Les héros de ces neuf nouvelles sont pratiquement tous des hommes qui se penchent sur leur passé. «D’une manière générale, je pense qu’il est difficile de changer de sexe pour un écrivain. Je n’en suis pas capable. Je pense d’ailleurs que ça se fait moins souvent. Peut-être parce qu’il y a plus de femmes écrivains. Je préfère mettre en scène des femmes dans le regard d’un homme.»

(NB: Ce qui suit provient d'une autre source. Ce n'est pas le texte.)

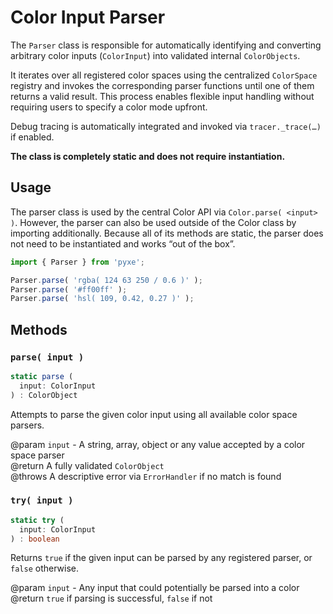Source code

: # Color Input Parser

The `Parser` class is responsible for automatically identifying and converting arbitrary color inputs (`ColorInput`) into validated internal `ColorObjects`.

It iterates over all registered color spaces using the centralized `ColorSpace` registry and invokes the corresponding parser functions until one of them returns a valid result. This process enables flexible input handling without requiring users to specify a color mode upfront.

Debug tracing is automatically integrated and invoked via `tracer._trace(…)` if enabled.

**The class is completely static and does not require instantiation.**

## Usage

The parser class is used by the central Color API via `Color.parse( <input> )`. However, the parser can also be used outside of the Color class by importing additionally. Because all of its methods are static, the parser does not need to be instantiated and works “out of the box”.

```ts
import { Parser } from 'pyxe';

Parser.parse( 'rgba( 124 63 250 / 0.6 )' );
Parser.parse( '#ff00ff' );
Parser.parse( 'hsl( 109, 0.42, 0.27 )' );
```

## Methods

### `parse( input )`

```ts
static parse (
  input: ColorInput
) : ColorObject
```

Attempts to parse the given color input using all available color space parsers.

@param `input` - A string, array, object or any value accepted by a color space parser  
@return A fully validated `ColorObject`  
@throws A descriptive error via `ErrorHandler` if no match is found

### `try( input )`

```ts
static try (
  input: ColorInput
) : boolean
```

Returns `true` if the given input can be parsed by any registered parser, or `false` otherwise.

@param `input` - Any input that could potentially be parsed into a color  
@return `true` if parsing is successful, `false` if not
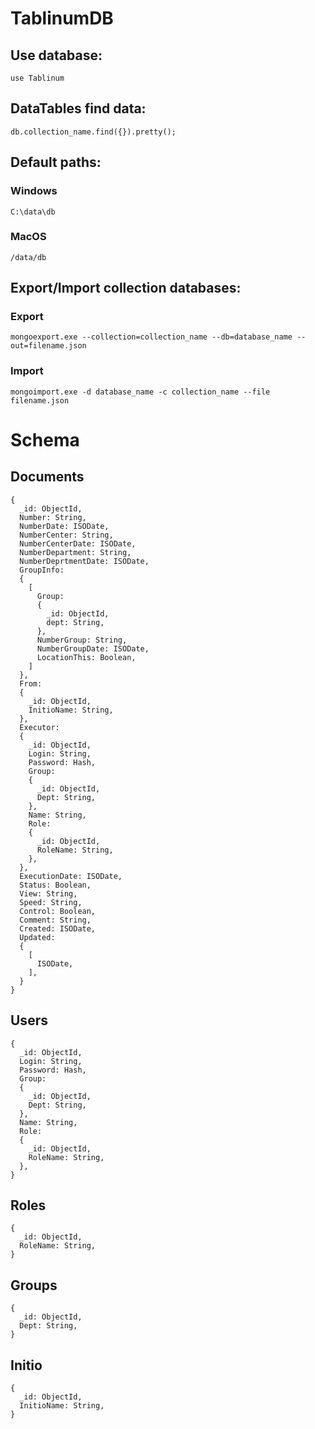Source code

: # TablinumDB
## Use database:
`use Tablinum`

## DataTables find data:
`db.collection_name.find({}).pretty();`

## Default paths:
### Windows
`C:\data\db`
### MacOS
`/data/db`

## Export/Import collection databases:
### Export
`mongoexport.exe --collection=collection_name --db=database_name --out=filename.json`
### Import
`mongoimport.exe -d database_name -c collection_name --file filename.json`

# Schema
## Documents
```
{
  _id: ObjectId,
  Number: String,
  NumberDate: ISODate,
  NumberCenter: String,
  NumberCenterDate: ISODate,
  NumberDepartment: String,
  NumberDeprtmentDate: ISODate,
  GroupInfo:
  {
    [
      Group:
      {
        _id: ObjectId,
        dept: String,
      },
      NumberGroup: String,
      NumberGroupDate: ISODate,
      LocationThis: Boolean,
    ]
  },
  From:
  {
    _id: ObjectId,
    InitioName: String,
  },
  Executor:
  {
    _id: ObjectId,
    Login: String,
    Password: Hash,
    Group:
    {
      _id: ObjectId,
      Dept: String,
    },
    Name: String,
    Role:
    {
      _id: ObjectId,
      RoleName: String,
    },
  },
  ExecutionDate: ISODate,
  Status: Boolean,
  View: String,
  Speed: String,
  Control: Boolean,
  Comment: String,
  Created: ISODate,
  Updated:
  {
    [
      ISODate,
    ],
  }
}
```

## Users
```
{
  _id: ObjectId,
  Login: String,
  Password: Hash,
  Group:
  {
    _id: ObjectId,
    Dept: String,
  },
  Name: String,
  Role:
  {
    _id: ObjectId,
    RoleName: String,
  },
}
```

## Roles
```
{
  _id: ObjectId,
  RoleName: String,
}
```

## Groups
```
{
  _id: ObjectId,
  Dept: String,
}
```

## Initio
```
{
  _id: ObjectId,
  InitioName: String,
}
```
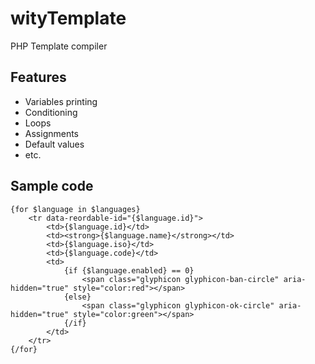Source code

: # wityTemplate

PHP Template compiler

## Features

- Variables printing
- Conditioning
- Loops
- Assignments
- Default values
- etc.

## Sample code

```
{for $language in $languages}
	<tr data-reordable-id="{$language.id}">
		<td>{$language.id}</td>
		<td><strong>{$language.name}</strong></td>
		<td>{$language.iso}</td>
		<td>{$language.code}</td>
		<td>
			{if {$language.enabled} == 0}
				<span class="glyphicon glyphicon-ban-circle" aria-hidden="true" style="color:red"></span>
			{else}
				<span class="glyphicon glyphicon-ok-circle" aria-hidden="true" style="color:green"></span>
			{/if}
		</td>
	</tr>
{/for}
```
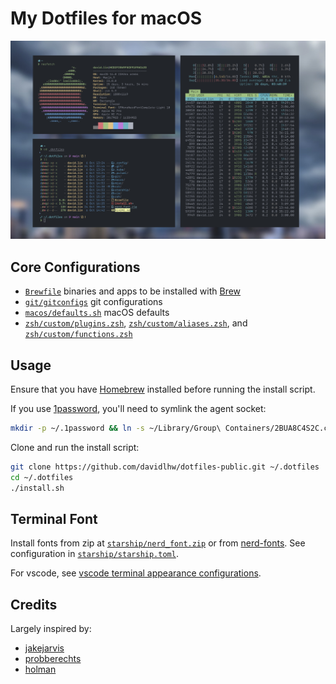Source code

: # My Dotfiles for macOS

![one-dark](.github/screenshots/dotfiles.jpg)

## Core Configurations

- [`Brewfile`](Brewfile) binaries and apps to be installed with [Brew](https://brew.sh/)
- [`git/gitconfigs`](./git/gitconfigs/) git configurations
- [`macos/defaults.sh`](macos/defaults.sh) macOS defaults
- [`zsh/custom/plugins.zsh`](zsh/custom/plugins.zsh), [`zsh/custom/aliases.zsh`](zsh/custom/aliases.zsh), and [`zsh/custom/functions.zsh`](zsh/custom/functions.zsh)

## Usage

Ensure that you have [Homebrew](https://brew.sh/) installed before running the install script.

If you use [1password](https://1password.com/), you'll need to symlink the agent socket:

```sh
mkdir -p ~/.1password && ln -s ~/Library/Group\ Containers/2BUA8C4S2C.com.1password/t/agent.sock ~/.1password/agent.sock
```

Clone and run the install script:

```sh
git clone https://github.com/davidlhw/dotfiles-public.git ~/.dotfiles
cd ~/.dotfiles
./install.sh
```

## Terminal Font

Install fonts from zip at [`starship/nerd_font.zip`](./starship/nerd_font.zip) or from [nerd-fonts](https://www.nerdfonts.com/). See configuration in [`starship/starship.toml`](./starship/starship.toml).

For vscode, see [vscode terminal appearance configurations](https://code.visualstudio.com/docs/terminal/appearance).

## Credits

Largely inspired by:

- [jakejarvis](https://github.com/jakejarvis/dotfiles)
- [probberechts](https://github.com/probberechts/dotfiles)
- [holman](https://github.com/holman/dotfiles)
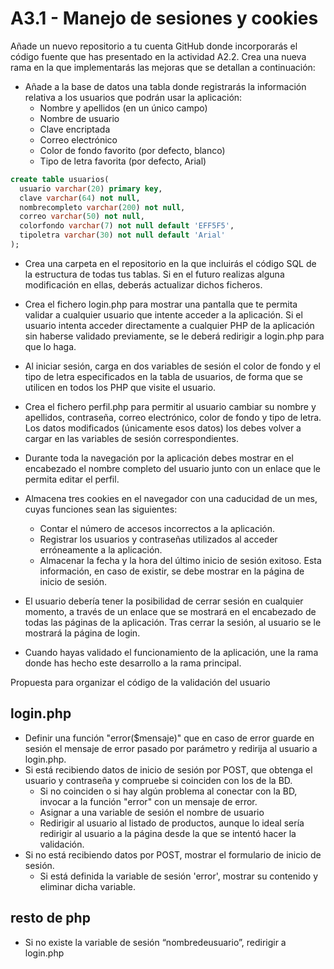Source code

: # A3.1 - Manejo de sesiones y cookies

Añade un nuevo repositorio a tu cuenta GitHub donde incorporarás el código fuente que has presentado en la actividad A2.2. Crea una nueva rama en la que implementarás las mejoras que se detallan a continuación:

- Añade a la base de datos una tabla donde registrarás la información relativa a los usuarios que podrán usar la aplicación:
  - Nombre y apellidos (en un único campo)
  - Nombre de usuario
  - Clave encriptada
  - Correo electrónico
  - Color de fondo favorito (por defecto, blanco)
  - Tipo de letra favorita (por defecto, Arial)

```SQL
create table usuarios(
  usuario varchar(20) primary key,
  clave varchar(64) not null,
  nombrecompleto varchar(200) not null,
  correo varchar(50) not null,
  colorfondo varchar(7) not null default 'EFF5F5',
  tipoletra varchar(30) not null default 'Arial'
);
```

- Crea una carpeta en el repositorio en la que incluirás el código SQL de la estructura de todas tus tablas. Si en el futuro realizas alguna modificación en ellas, deberás actualizar dichos ficheros.

- Crea el fichero login.php para mostrar una pantalla que te permita validar a cualquier usuario que intente acceder a la aplicación. Si el usuario intenta acceder directamente a cualquier PHP de la aplicación sin haberse validado previamente, se le deberá redirigir a login.php para que lo haga.

- Al iniciar sesión, carga en dos variables de sesión el color de fondo y el tipo de letra especificados en la tabla de usuarios, de forma que se utilicen en todos los PHP que visite el usuario.

- Crea el fichero perfil.php para permitir al usuario cambiar su nombre y apellidos, contraseña, correo electrónico, color de fondo y tipo de letra. Los datos modificados (únicamente esos datos) los debes volver a cargar en las variables de sesión correspondientes.

- Durante toda la navegación por la aplicación debes mostrar en el encabezado el nombre completo del usuario junto con un enlace que le permita editar el perfil.

- Almacena tres cookies en el navegador con una caducidad de un mes, cuyas funciones sean las siguientes:

  - Contar el número de accesos incorrectos a la aplicación.
  - Registrar los usuarios y contraseñas utilizados al acceder erróneamente a la aplicación.
  - Almacenar la fecha y la hora del último inicio de sesión exitoso. Esta información, en caso de existir, se debe mostrar en la página de inicio de sesión.

- El usuario debería tener la posibilidad de cerrar sesión en cualquier momento, a través de un enlace que se mostrará en el encabezado de todas las páginas de la aplicación. Tras cerrar la sesión, al usuario se le mostrará la página de login.

- Cuando hayas validado el funcionamiento de la aplicación, une la rama donde has hecho este desarrollo a la rama principal.

Propuesta para organizar el código de la validación del usuario

## login.php

- Definir una función "error($mensaje)" que en caso de error guarde en sesión el mensaje de error pasado por parámetro y redirija al usuario a login.php.
- Si está recibiendo datos de inicio de sesión por POST, que obtenga el usuario y contraseña y compruebe si coinciden con los de la BD.
  - Si no coinciden o si hay algún problema al conectar con la BD, invocar a la función "error" con un mensaje de error.
  - Asignar a una variable de sesión el nombre de usuario
  - Redirigir al usuario al listado de productos, aunque lo ideal sería redirigir al usuario a la página desde la que se intentó hacer la validación.
- Si no está recibiendo datos por POST, mostrar el formulario de inicio de sesión.
  - Si está definida la variable de sesión 'error', mostrar su contenido y eliminar dicha variable.

## resto de php

- Si no existe la variable de sesión “nombredeusuario”, redirigir a login.php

Les hommes de Michel Lambert sont aussi souvent des écorchés de la vie. A un moment quelque chose s’est mal passé… «C’est vrai que la crise, les peurs diffuses du monde qui nous environne m’ont aussi influencé. Un écrivain est toujours le témoin de ce qui se passe autour de lui. De plus comme l’affirme David Lynch lorsqu’il peint, quand on plonge dans le noir et qu’on s’y habitue, on découvre des choses qu’on ne voyait pas auparavant. Mais je ne trouve pas mes histoires si noires que ça. Ce n’est pas voulu en tout cas. Quand j’écris, je me laisse partir à l’aventure. J’aime que mes personnages me surprennent. Le plus souvent je pars d’un détail qui m’a frappé dans ma propre vie pour construire mon histoire

Depuis quelques années, Michel Lambert privilégie la nouvelle plutôt que le roman. «Je me documente actuellement pour un futur roman même si j’écris un nouveau recueil de nouvelles. J’aime ces histoires courtes où il faut toujours trouver l’équilibre entre un personnage qui a sa propre vie et une écriture qui doit être très contrôlée. Et puis la nouvelle implique le lecteur. Tout n’est pas dit. Il n’est pas important de comprendre tout dans une nouvelle. Celui qui lit doit continuer à faire le travail. Il devient alors un écrivain passif. L’auteur, dans la nouvelle, fait sentir les choses d’une manière diffuse. Roger Grenier affirme que “ l’écrivain ment tout le temps mais qu’il ne triche jamais. ” Et c’est vrai parce que l’émotion, elle, est authentique. C’est cette émotion que j’espère faire passer dans les neuf histoires de ce recueil.»

Michel Lambert, «Quand nous reverrons-nous?», Pierre-Guillaume de Roux, 192 p.